Stop after the line with "Every computational task". Up to that point, output every line of the listing below exactly from the first one onward, skipping pictures.
[RECORDS FOR PROCESSING Boundary: Start]
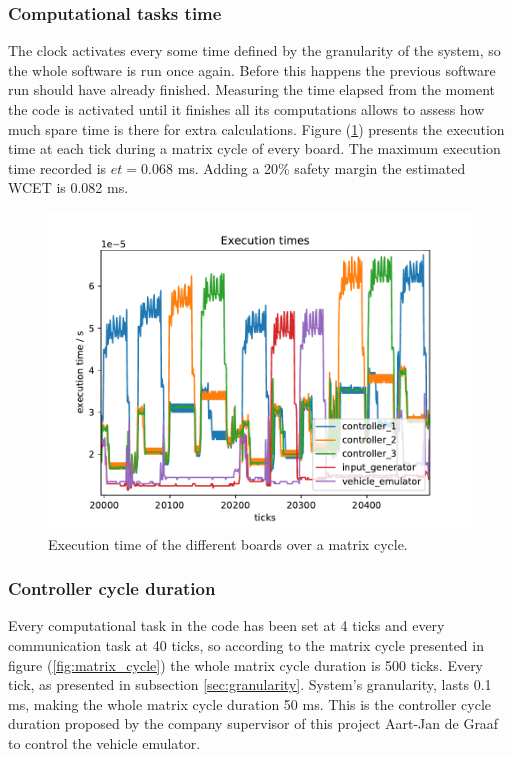 \documentclass[table,xcdraw]{article}
\begin{document}
\subsubsection{Computational tasks time}
The clock activates every some time defined by the granularity of the system, so the whole software is run once again. Before this happens the previous software run should have already finished. Measuring the time elapsed from the moment the code is activated until it finishes all its computations allows to assess how much spare time is there for extra calculations. Figure (\ref{fig:mex}) presents the execution time at each tick during a matrix cycle of every board. The maximum execution time recorded is $et = 0.068$ ms. Adding a 20\% safety margin the estimated WCET is 0.082 ms.

\begin{figure}[h!]
    \centering
    \includegraphics[scale = 0.9]{figures/results/mex_14Jan22_graph.pdf}
    \caption{Execution time of the different boards over a matrix cycle.}
    \label{fig:mex}
\end{figure}


\subsubsection{Controller cycle duration}
Every computational task in the code has been set at 4 ticks and every communication task at 40 ticks, so according to the matrix cycle presented in figure (\ref{fig:matrix_cycle}) the whole matrix cycle duration is 500 ticks. Every tick, as presented in subsection \ref{sec:granularity}. System's granularity, lasts 0.1 ms, making the whole matrix cycle duration 50 ms. This is the controller cycle duration proposed by the company supervisor of this project Aart-Jan de Graaf to control the vehicle emulator.
\end{document}
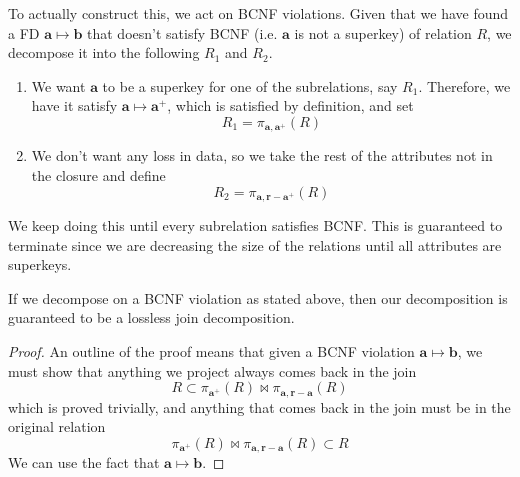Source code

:   \begin{algo}
    To actually construct this, we act on BCNF violations. Given that we have found a FD $\mathbf{a} \mapsto \mathbf{b}$ that doesn't satisfy BCNF (i.e. $\mathbf{a}$ is not a superkey) of relation $R$, we decompose it into the following $R_1$ and $R_2$. 
    \begin{enumerate}
      \item We want $\mathbf{a}$ to be a superkey for one of the subrelations, say $R_1$. Therefore, we have it satisfy $\mathbf{a} \mapsto \mathbf{a}^+$, which is satisfied by definition, and set 
        \begin{equation}
          R_1 = \pi_{\mathbf{a}, \mathbf{a}^+} (R)
        \end{equation}
      \item We don't want any loss in data, so we take the rest of the attributes not in the closure and define  
        \begin{equation}
          R_2 = \pi_{\mathbf{a}, \mathbf{r} - \mathbf{a}^+} (R)
        \end{equation}
    \end{enumerate}
    We keep doing this until every subrelation satisfies BCNF. This is guaranteed to terminate since we are decreasing the size of the relations until all attributes are superkeys.  
  \end{algo}

  \begin{theorem}
    If we decompose on a BCNF violation as stated above, then our decomposition is guaranteed to be a lossless join decomposition. 
  \end{theorem}
  \begin{proof}
    An outline of the proof means that given a BCNF violation $\mathbf{a} \mapsto \mathbf{b}$, we must show that anything we project always comes back in the join
    \begin{equation}
      R \subset \pi_{\mathbf{a}^+} (R) \bowtie \pi_{\mathbf{a}, \mathbf{r} - \mathbf{a}} (R)
    \end{equation}
    which is proved trivially, and anything that comes back in the join must be in the original relation
    \begin{equation}
      \pi_{\mathbf{a}^+} (R) \bowtie \pi_{\mathbf{a}, \mathbf{r} - \mathbf{a}} (R) \subset R
    \end{equation}
    We can use the fact that $\mathbf{a} \mapsto \mathbf{b}$. 
  \end{proof}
[RECORDS FOR PROCESSING Boundary: End]
→ **OUTPUT FOR THIS TASK**:
 \documentclass[table,xcdraw]{article}
\begin{document}
\subsubsection{Computational tasks time}
The clock activates every some time defined by the granularity of the system, so the whole software is run once again. Before this happens the previous software run should have already finished. Measuring the time elapsed from the moment the code is activated until it finishes all its computations allows to assess how much spare time is there for extra calculations. Figure (\ref{fig:mex}) presents the execution time at each tick during a matrix cycle of every board. The maximum execution time recorded is $et = 0.068$ ms. Adding a 20\% safety margin the estimated WCET is 0.082 ms.

\begin{figure}[h!]
    \centering
    \includegraphics[scale = 0.9]{figures/results/mex_14Jan22_graph.pdf}
    \caption{Execution time of the different boards over a matrix cycle.}
    \label{fig:mex}
\end{figure}


\subsubsection{Controller cycle duration}
Every computational task in the code has been set at 4 ticks and every communication task at 40 ticks, so according to the matrix cycle presented in figure (\ref{fig:matrix_cycle}) the whole matrix cycle duration is 500 ticks. Every tick, as presented in subsection \ref{sec:granularity}. System's granularity, lasts 0.1 ms, making the whole matrix cycle duration 50 ms. This is the controller cycle duration proposed by the company supervisor of this project Aart-Jan de Graaf to control the vehicle emulator.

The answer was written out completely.